O desmazelo inicia-se com uma inegável inconstitucionalidade formal. O meio escolhido para emoldurar o ímpeto necropolítico atenta contra o teor do art. 22, I, da Constituição Federal, já reportado acima, pelo qual apenas o Congresso Nacional pode legislar sobre Direito do Trabalho. Ao Ministério do Trabalho cabe tão somente definir regramentos gerais complementares, naquilo em que a lei lhe expressamente outorga (caso das normas regulamentadoras de saúde e segurança do trabalho, por força do art. 200 da CLT; mas, seguramente, a Portaria MTP nº 620/2021 não cuida de saúde e segurança do trabalho).
Quanto à materialidade, muito resumidamente, a portaria busca legitimar a opção acientífica — de ordem pessoal — pela não vacinação; pretende, mais, “blindar” o empregado de qualquer efeito prejudicial à sua admissão ou à sua regular permanência no posto de trabalho, estimulando o ímpeto negacionista e favorecendo o discurso das “liberdades” que se impõem em detrimento da saúde alheia e da saúde pública. Trata-se de uma curiosa concepção de direito individual, diametralmente contrária à natural inserção que qualquer direito individual deve possuir em ambiente coletivo; e, de resto, uma concepção que faz tábula rasa de todo esforço coletivo para a superação da pandemia.
A imposição de vacinação, sob pena de restrição de interações sociais, não é algo novo no Brasil. A vacinação infantil é medida obrigatória para matrículas em escolas, bem como para recebimento de benefícios governamentais, inclusive — para os pais — o salário-família (Lei 8.213/1991, art. 67, caput: “Apresentação anual de atestado de vacinação obrigatória”). Em todos os casos, não há obrigação de imunização imponível “manu militari”; mas existe, sim, um dever coletivo e solidário que, se não pode ser posto a cobro “sub vara” (a bem das liberdades individuais), pode, sim, ensejar a efetivação de consequências indesejáveis para aqueles que se recusam ao dever e colocam sob riscos desnecessários as suas comunidades, o que inclui as respectivas comunidades de trabalho (dos “Gemeinschaftsbildungen” tão versados pela tradição juslaboralista alemã).
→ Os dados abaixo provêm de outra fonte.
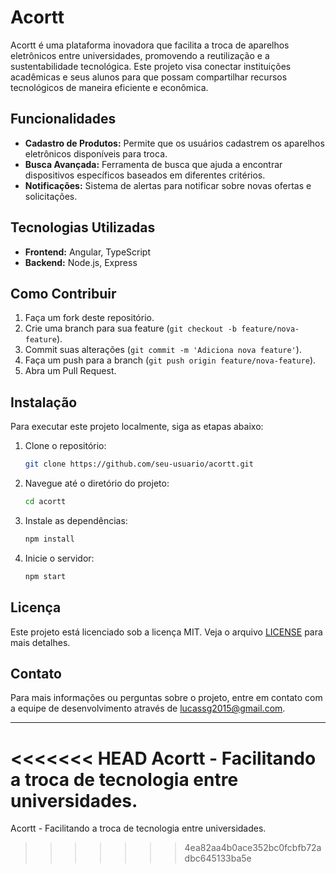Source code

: # Acortt
Acortt é uma plataforma inovadora que facilita a troca de aparelhos eletrônicos entre universidades, promovendo a reutilização e a sustentabilidade tecnológica. Este projeto visa conectar instituições acadêmicas e seus alunos para que possam compartilhar recursos tecnológicos de maneira eficiente e econômica.

## Funcionalidades

- **Cadastro de Produtos:** Permite que os usuários cadastrem os aparelhos eletrônicos disponíveis para troca.
- **Busca Avançada:** Ferramenta de busca que ajuda a encontrar dispositivos específicos baseados em diferentes critérios.
- **Notificações:** Sistema de alertas para notificar sobre novas ofertas e solicitações.

## Tecnologias Utilizadas

- **Frontend:** Angular, TypeScript
- **Backend:** Node.js, Express

## Como Contribuir

1. Faça um fork deste repositório.
2. Crie uma branch para sua feature (`git checkout -b feature/nova-feature`).
3. Commit suas alterações (`git commit -m 'Adiciona nova feature'`).
4. Faça um push para a branch (`git push origin feature/nova-feature`).
5. Abra um Pull Request.

## Instalação

Para executar este projeto localmente, siga as etapas abaixo:

1. Clone o repositório:
    ```sh
    git clone https://github.com/seu-usuario/acortt.git
    ```
2. Navegue até o diretório do projeto:
    ```sh
    cd acortt
    ```
3. Instale as dependências:
    ```sh
    npm install
    ```
4. Inicie o servidor:
    ```sh
    npm start
    ```

## Licença

Este projeto está licenciado sob a licença MIT. Veja o arquivo [LICENSE](LICENSE) para mais detalhes.

## Contato

Para mais informações ou perguntas sobre o projeto, entre em contato com a equipe de desenvolvimento através de lucassg2015@gmail.com.

---

<<<<<<< HEAD
Acortt - Facilitando a troca de tecnologia entre universidades.
=======
Acortt - Facilitando a troca de tecnologia entre universidades.
>>>>>>> 4ea82aa4b0ace352bc0fcbfb72adbc645133ba5e
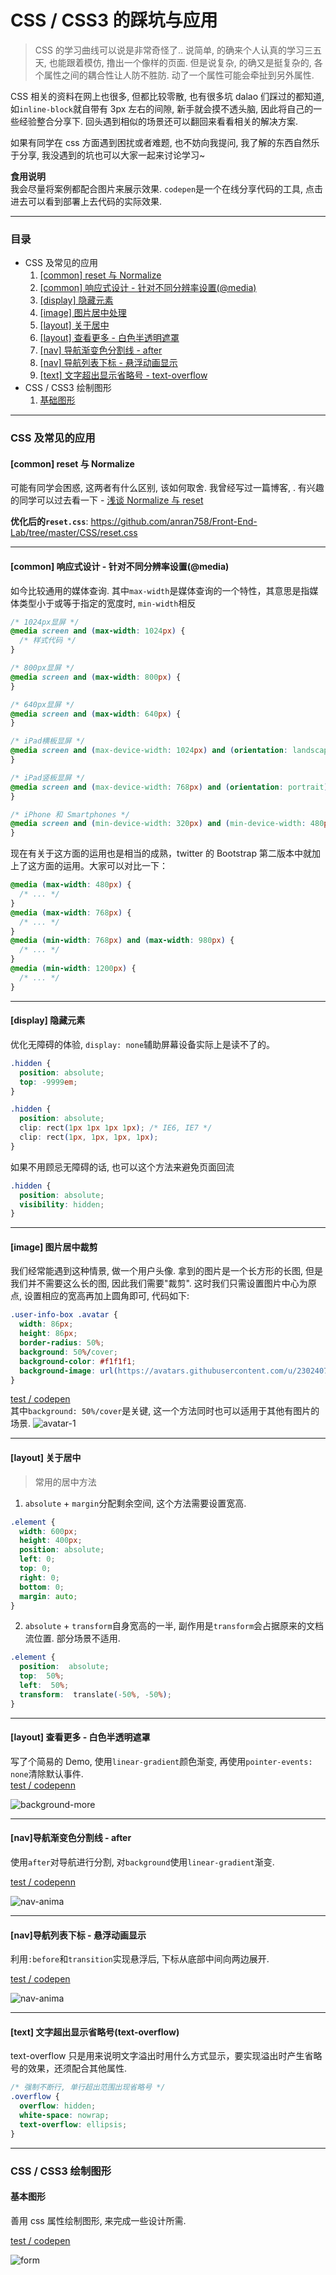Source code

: # CSS / CSS3 的踩坑与应用

> CSS 的学习曲线可以说是非常奇怪了.. 说简单, 的确来个人认真的学习三五天, 也能跟着模仿, 撸出一个像样的页面. 但是说复杂, 的确又是挺复杂的, 各个属性之间的耦合性让人防不胜防. 动了一个属性可能会牵扯到另外属性.

CSS 相关的资料在网上也很多, 但都比较零散, 也有很多坑 dalao 们踩过的都知道, 如`inline-block`就自带有 3px 左右的间隙, 新手就会摸不透头脑, 因此将自己的一些经验整合分享下. 回头遇到相似的场景还可以翻回来看看相关的解决方案.

如果有同学在 css 方面遇到困扰或者难题, 也不妨向我提问, 我了解的东西自然乐于分享, 我没遇到的坑也可以大家一起来讨论学习~

**食用说明**  
我会尽量将案例都配合图片来展示效果. `codepen`是一个在线分享代码的工具, 点击进去可以看到部署上去代码的实际效果.

---

### 目录

* CSS 及常见的应用
  1. [[common] reset 与 Normalize](#common-reset)
  2. [[common] 响应式设计 - 针对不同分辨率设置(@media)](#common-responsive)
  3. [[display] 隐藏元素](#dispaly)
  4. [[image] 图片居中处理](#imgage-center)
  5. [[layout] 关于居中](#layout-center)
  6. [[layout] 查看更多 - 白色半透明遮罩](#layout-background-more)
  7. [[nav] 导航渐变色分割线 - after](#nav-split)
  8. [[nav] 导航列表下标 - 悬浮动画显示](#nav-anima)
  9. [[text] 文字超出显示省略号 - text-overflow](#text-overflow)
* CSS / CSS3 绘制图形
  1. [基础图形](#form-1)

---

### CSS 及常见的应用

<a name="common-reset"></a>

#### [common] reset 与 Normalize

可能有同学会困惑, 这两者有什么区别, 该如何取舍. 我曾经写过一篇博客, . 有兴趣的同学可以过去看一下 - [浅谈 Normalize 与 reset](https://anran758.github.io/blog/2017/10/15/%E6%B5%85%E8%B0%88Normalize%E4%B8%8Ereset/)

**优化后的`reset.css`**: https://github.com/anran758/Front-End-Lab/tree/master/CSS/reset.css

---

<a name="common-responsive"></a>

#### [common] 响应式设计 - 针对不同分辨率设置(@media)

如今比较通用的媒体查询. 其中`max-width`是媒体查询的一个特性，其意思是指媒体类型小于或等于指定的宽度时, `min-width`相反

```css
/* 1024px显屏 */
@media screen and (max-width: 1024px) {
  /* 样式代码 */
}

/* 800px显屏 */
@media screen and (max-width: 800px) {
}

/* 640px显屏 */
@media screen and (max-width: 640px) {
}

/* iPad横板显屏 */
@media screen and (max-device-width: 1024px) and (orientation: landscape) {
}

/* iPad竖板显屏 */
@media screen and (max-device-width: 768px) and (orientation: portrait) {
}

/* iPhone 和 Smartphones */
@media screen and (min-device-width: 320px) and (min-device-width: 480px) {
}
```

现在有关于这方面的运用也是相当的成熟，twitter 的 Bootstrap 第二版本中就加上了这方面的运用。大家可以对比一下：

```css
@media (max-width: 480px) {
  /* ... */
}
@media (max-width: 768px) {
  /* ... */
}
@media (min-width: 768px) and (max-width: 980px) {
  /* ... */
}
@media (min-width: 1200px) {
  /* ... */
}
```

---

<a name="display"></a>

#### [display] 隐藏元素

优化无障碍的体验, `display: none`辅助屏幕设备实际上是读不了的。

```css
.hidden {
  position: absolute;
  top: -9999em;
}

.hidden {
  position: absolute;
  clip: rect(1px 1px 1px 1px); /* IE6, IE7 */
  clip: rect(1px, 1px, 1px, 1px);
}
```

如果不用顾忌无障碍的话, 也可以这个方法来避免页面回流

```css
.hidden {
  position: absolute;
  visibility: hidden;
}
```

---

<a name="imgage-center"></a>

#### [image] 图片居中裁剪

我们经常能遇到这种情景, 做一个用户头像. 拿到的图片是一个长方形的长图, 但是我们并不需要这么长的图, 因此我们需要"裁剪". 这时我们只需设置图片中心为原点, 设置相应的宽高再加上圆角即可, 代码如下:

```css
.user-info-box .avatar {
  width: 86px;
  height: 86px;
  border-radius: 50%;
  background: 50%/cover;
  background-color: #f1f1f1;
  background-image: url(https://avatars.githubusercontent.com/u/23024075?v=3);
}
```

[test / codepen](https://codepen.io/anran758/pen/WdOvRY)  
其中`background: 50%/cover`是关键, 这一个方法同时也可以适用于其他有图片的场景.
![avatar-1](./images/avatar-1.png)

---

<a name="layout-center"></a>

#### [layout] 关于居中

> 常用的居中方法

1. `absolute` + `margin`分配剩余空间, 这个方法需要设置宽高.

```css
.element {
  width: 600px;
  height: 400px;
  position: absolute;
  left: 0;
  top: 0;
  right: 0;
  bottom: 0;
  margin: auto;
}
```

2. `absolute` + `transform`自身宽高的一半, 副作用是`transform`会占据原来的文档流位置. 部分场景不适用.

```css
.element {
  position:  absolute;
  top:  50%;
  left:  50%;
  transform:  translate(-50%, -50%);
}
```

---

<a name="layout-background-more"></a>

#### [layout] 查看更多 - 白色半透明遮罩

写了个简易的 Demo, 使用`linear-gradient`颜色渐变, 再使用`pointer-events: none`清除默认事件.  
[test / codepenn](https://codepen.io/anran758/pen/ppwwKN)

![background-more](./images/background-more.png)

---

<a name="nav-split"></a>

#### [nav]导航渐变色分割线 - after

使用`after`对导航进行分割, 对`background`使用`linear-gradient`渐变.

[test / codepenn](https://codepen.io/anran758/pen/ypXYba)

![nav-anima](./images/nav-split.png)

---

<a name="nav-anima"></a>

#### [nav]导航列表下标 - 悬浮动画显示

利用`:before`和`transition`实现悬浮后, 下标从底部中间向两边展开.

[test / codepen](https://codepen.io/anran758/pen/BJZdLL)

![nav-anima](./images/nav-anima.png)

---

<a name="text-overflow"></a>

#### [text] 文字超出显示省略号(text-overflow)

text-overflow 只是用来说明文字溢出时用什么方式显示，要实现溢出时产生省略号的效果，还须配合其他属性.

```css
/* 强制不断行, 单行超出范围出现省略号 */
.overflow {
  overflow: hidden;
  white-space: nowrap;
  text-overflow: ellipsis;
}
```

---

### CSS / CSS3 绘制图形

<a name="form-1"></a>

#### 基本图形

善用 css 属性绘制图形, 来完成一些设计所需.

[test / codepen](https://codepen.io/anran758/pen/GyEdbW)

![form](./images/form-1.png)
Foi isto o que precisamente decidiu o Supremo Tribunal Federal no âmbito das ADIs 6.586 e 6.587, a partir do voto do ministro Ricardo Lewandowski, reconhecendo a constitucionalidade do art. 3º, III, “d”, da Lei 13.979/2020 (que autoriza a realização compulsória de vacinação “e outras medidas profiláticas” como medida legal de enfrentamento da emergência de saúde pública de importância internacional decorrente do SarsCov-2) e pontificando, ademais, que a vacinação compulsória, constitucional que é, não significa vacinação forçada (i.e., vacinação sob coerção física, como a que se realiza em animais), por exigir sempre o consentimento do usuário, podendo, contudo, ser implementada por meio de medidas indiretas, como, por exemplo, a restrição ao exercício de certas atividades ou à frequência de determinados lugares, conforme previsto em lei ou dela decorrente.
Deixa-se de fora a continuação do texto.